Putting together this week's story on four Illinois farmers and their favorite Thanksgiving recipes ranks up there as one of my favorites. Vicki Westerhoff, David Cleverdon, Tracey Vowell and Marty Travis -- they are some good eggs, and with fascinating back stories to boot.
They were all gracious enough to share their recipes during what is typically for them a busy, busy time -- and if you don't try Travis' cornbread recipe, you're missing out.
Speaking of, I missed a few resources for local food during the winter months in our listing, but the Local Beet, of course, has me covered.
Here, after the jump, are two more recipes from Cleverdon we didn't have space for in the section that make clever use of squash and greens. The rolls, his great-grandmother's recipe, have been in Cleverdon's family since the late 19th-century.
Polenta with Italian Greens
MAKES 8 SERVINGS
1 pound Italian greens (cavolo nero or spigariello), cleaned, stemmed and coarsely shopped
4 garlic cloves
1 cup polenta (Cleverdon uses Bob's Red Mill brand)
2 fresh bay leaves
1 cup freshly grated Parmesan cheese
3 tablespoons butter
Red pepper flakes
Bring a pot of water to a boil. Add a generous amount of salt. Add greens and garlic cloves. Boil for 3 to 4 minutes until greens are slightly softened and bright-green. Drain in a colander.

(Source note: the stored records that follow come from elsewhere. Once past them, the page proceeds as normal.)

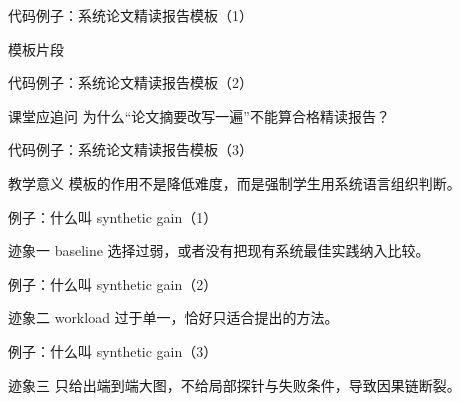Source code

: \begin{frame}{代码例子：系统论文精读报告模板（1）}
\begin{block}{模板片段}
    {\ttfamily\small
    \par
    \par
    \par
    \par
    }
  \end{block}
\end{frame}

\begin{frame}{代码例子：系统论文精读报告模板（2）}
\begin{block}{课堂应追问}
    为什么“论文摘要改写一遍”不能算合格精读报告？
  \end{block}
\end{frame}

\begin{frame}{代码例子：系统论文精读报告模板（3）}
\begin{block}{教学意义}
    模板的作用不是降低难度，而是强制学生用系统语言组织判断。
  \end{block}
\end{frame}

\begin{frame}{例子：什么叫 synthetic gain（1）}
\begin{block}{迹象一}
    baseline 选择过弱，或者没有把现有系统最佳实践纳入比较。
  \end{block}
\end{frame}

\begin{frame}{例子：什么叫 synthetic gain（2）}
\begin{block}{迹象二}
    workload 过于单一，恰好只适合提出的方法。
  \end{block}
\end{frame}

\begin{frame}{例子：什么叫 synthetic gain（3）}
\begin{block}{迹象三}
    只给出端到端大图，不给局部探针与失败条件，导致因果链断裂。
  \end{block}
\end{frame}

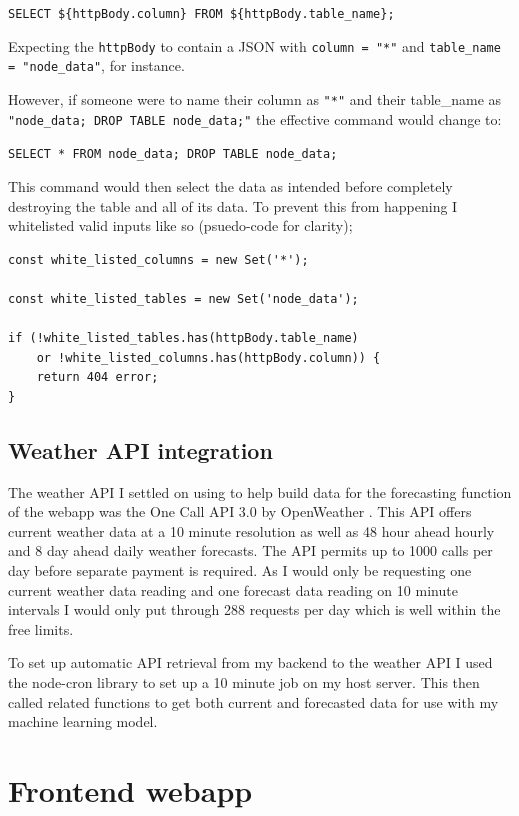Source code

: \verb|SELECT ${httpBody.column} FROM ${httpBody.table_name};|

Expecting the \verb|httpBody| to contain a JSON with \texttt{column = "*"} and
\texttt{table\_name = "node\_data"}, for instance. 

However, if someone were to name their column as \texttt{"*"} and their
table\_name as \texttt{"node\_data; DROP TABLE node\_data;"} the effective
command would change to:

\verb|SELECT * FROM node_data; DROP TABLE node_data;|

This command would then select the data as intended before completely destroying
the table and all of its data. To prevent this from happening I whitelisted
valid inputs like so (psuedo-code for clarity);

\begin{verbatim}
const white_listed_columns = new Set('*');

const white_listed_tables = new Set('node_data');

if (!white_listed_tables.has(httpBody.table_name) 
    or !white_listed_columns.has(httpBody.column)) {
    return 404 error;
}
\end{verbatim}

\subsection{Weather API integration}

The weather API I settled on using to help build data for the forecasting
function of the webapp was the One Call API 3.0 by OpenWeather
\cite{openweatherAPI}. This API offers current weather data at a 10 minute
resolution as well as 48 hour ahead hourly and 8 day ahead daily weather
forecasts. The API permits up to 1000 calls per day before separate payment is
required. As I would only be requesting one current weather data reading and one
forecast data reading on 10 minute intervals I would only put through 288
requests per day which is well within the free limits.

To set up automatic API retrieval from my backend to the weather API I used the
node-cron library \cite{node-cron} to set up a 10 minute job on my host server.
This then called related functions to get both current and forecasted data for
use with my machine learning model.

\section{Frontend webapp}\label{sec:front-end}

Fish out the garlic cloves, transfer them to the bowl of a food processor, and pulse until coarsely chopped. When the greens are cool enough to handle, squeeze out excess water. Transfer greens to food processor, sprinkle with salt and process with the garlic until very smooth, about 3 minutes.
Bring 4 cups of salted water to a boil in a medium pot. Slowly whisk in polenta. Reduce the heat, add the bay leaves and cook, stirring often with a wooden spoon, until polenta thickens and begins to pull away from the sides of the pot, about 45 minutes. If the mixture gets too lumpy, use a whisk to smooth it out. If it gets too thick, add more water as needed to maintain a creamy texture.

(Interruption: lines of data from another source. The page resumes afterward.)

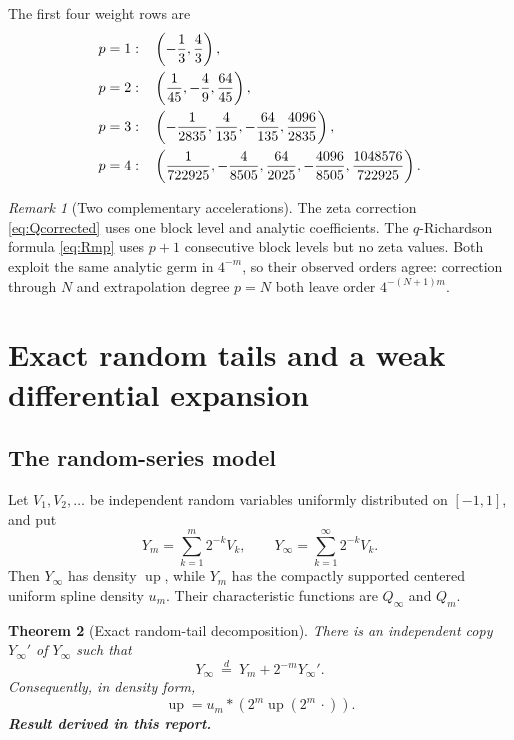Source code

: \documentclass[11pt,oneside]{article}
\numberwithin{equation}{section}
\newtheorem{theorem}{Theorem}[section]
\theoremstyle{definition}
\theoremstyle{remark}
\newtheorem{remark}[theorem]{Remark}
\newcommand{\Up}{\operatorname{up}}
\newcommand{\newresult}{\textbf{Result derived in this report.}}
\begin{document}
The first four weight rows are
\begin{align}
 p=1:&\quad \left(-\frac13,\frac43\right),\notag\\
 p=2:&\quad \left(\frac1{45},-\frac49,\frac{64}{45}\right),\notag\\
 p=3:&\quad \left(-\frac1{2835},\frac4{135},-\frac{64}{135},\frac{4096}{2835}\right),
 \label{eq:weights-first}\\
 p=4:&\quad \left(\frac1{722925},-\frac4{8505},\frac{64}{2025},
 -\frac{4096}{8505},\frac{1048576}{722925}\right).\notag
\end{align}

\begin{remark}[Two complementary accelerations]
The zeta correction \eqref{eq:Qcorrected} uses one block level and analytic coefficients.
The $q$-Richardson formula \eqref{eq:Rmp} uses $p+1$ consecutive block levels but no zeta
values.  Both exploit the same analytic germ in $4^{-m}$, so their observed orders agree:
correction through $N$ and extrapolation degree $p=N$ both leave order $4^{-(N+1)m}$.
\end{remark}

\section{Exact random tails and a weak differential expansion}
\label{sec:probability}

\subsection{The random-series model}

Let $V_1,V_2,\ldots$ be independent random variables uniformly distributed on $[-1,1]$, and
put
\begin{equation}
 Y_m=\sum_{k=1}^{m}2^{-k}V_k,
 \qquad
 Y_\infty=\sum_{k=1}^{\infty}2^{-k}V_k.
 \label{eq:Ydef}
\end{equation}
Then $Y_\infty$ has density $\Up$, while $Y_m$ has the compactly supported centered uniform
spline density $u_m$.  Their characteristic functions are $Q_\infty$ and $Q_m$.

\begin{theorem}[Exact random-tail decomposition]
\label{thm:random-tail}
There is an independent copy $Y_\infty'$ of $Y_\infty$ such that
\begin{equation}
 \boxed{Y_\infty\ \stackrel{d}{=}\ Y_m+2^{-m}Y_\infty'.}
 \label{eq:random-tail}
\end{equation}
Consequently, in density form,
\begin{equation}
 \boxed{
 \Up=u_m*\left(2^m\Up(2^m\,\cdot)\right).}
 \label{eq:density-deconv}
\end{equation}
\newresult
\end{theorem}
\end{document}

When the polenta is cooked, stir in the pureed greens and garlic and cook for another 6 to 8 minutes, until thoroughly heated. Stir in Parmesan and butter. Add salt and pepper and red pepper flakes to taste.
While polenta is still warm, spread it onto an oiled bakesheet, ¾- to 1-inch thick. Let stand overnight. Cut into rectangles, brush with butter, place on a sheet pan and roast in a 300-degree oven for 30 minutes or until crispy.
Kinnikinnick Squash Rolls
MAKES ABOUT 18 ROLLS
1 cup Winter Squash (Blue Hubbard or Buttercup; Butternut will do in a pinch)
1/3 cup butter
1/3 cup sugar
Couple pinches of salt
1 cup scalded milk
½ yeast cake
About 2 1/2 cups flour (this will vary depending on density of squash)
Add squash, butter, sugar and salt to milk. When milk is lukewarm, add dissolved yeast.
Using a stand mixer, add enough flour to get a stiff dough. Cover and let rise overnight.
The next morning, punch down dough and shape into walnut-sized balls.
Put balls on greased pan and let them rise until at least double in size.
Bake in a 375-degree oven for 20 minutes or until golden brown.